The decision having been taken, we set off the following day to ride the 23km to Fuente De, a climb of around 750m, and arrived there in mid afternoon to find a friendly and impressively bearded man running a lovely mountain campsite complete with gnome garden. We stayed there a couple of nights, entranced by the beauty of the mountains, and had the good fortune to fall into chatting with a couple of Dutch tourists, conversation which continued into the night over beer and food.

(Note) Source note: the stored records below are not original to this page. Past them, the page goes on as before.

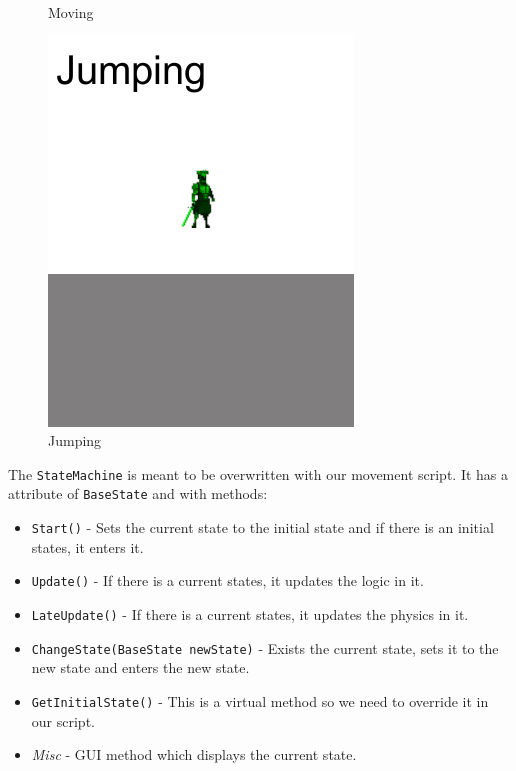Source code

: \documentclass[a4paper, 12pt]{book}
\begin{document}
\begin{figure}[!hb]
  \caption{Moving}\label{StateFig:Moving}
\endminipage\hfill
{}%
  \includegraphics[width=\linewidth]{Images/JumpingState.png}
  \caption{Jumping}\label{StateFig:Jumping}
\endminipage
\label{StateMachine}
\end{figure}

The \texttt{StateMachine} is meant to be overwritten with our movement script. It has a attribute of \texttt{BaseState} and with methods: 
\begin{itemize}
    \item \texttt{Start()} - Sets the current state to the initial state and if there is an initial states, it enters it.
    \item \texttt{Update()} - If there is a current states, it updates the logic in it.
    \item \texttt{LateUpdate()} - If there is a current states, it updates the physics in it.
    \item \texttt{ChangeState(BaseState newState)} - Exists the current state, sets it to the new state and enters the new state.
    \item \texttt{GetInitialState()} - This is a virtual method so we need to override it in our script.
    \item \emph{Misc} - GUI method which displays the current state.
\end{itemize}
\end{document}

Our day walking up in the mountains of the Picos was spectacular, but our plans to hike around a loop walk had to be abandoned in the face of increasingly Welsh-looking mist and drizzle. Not having a compass, and finding the trail poorly waymarked, we turned regretfully back. Of course soon thereafter the clouds appeared to lift from our side of the mountain, but it was still the right decision to have taken. We consoled ourselves with the views from the top cable car station out over the valley of Fuente De, including in the distance the track that we would be taking the following day. We returned to base camp, and spent a happy hour constructing a harness out of an Ortlieb pannier rucksack converter, two bungee cords, string, gaffer tape and a stick. The resulting contraption, we hoped, would allow me to tow Bramble up the track, taking most of the weight while Ali could walk beside, guiding, pushing and encouraging on the handlebars.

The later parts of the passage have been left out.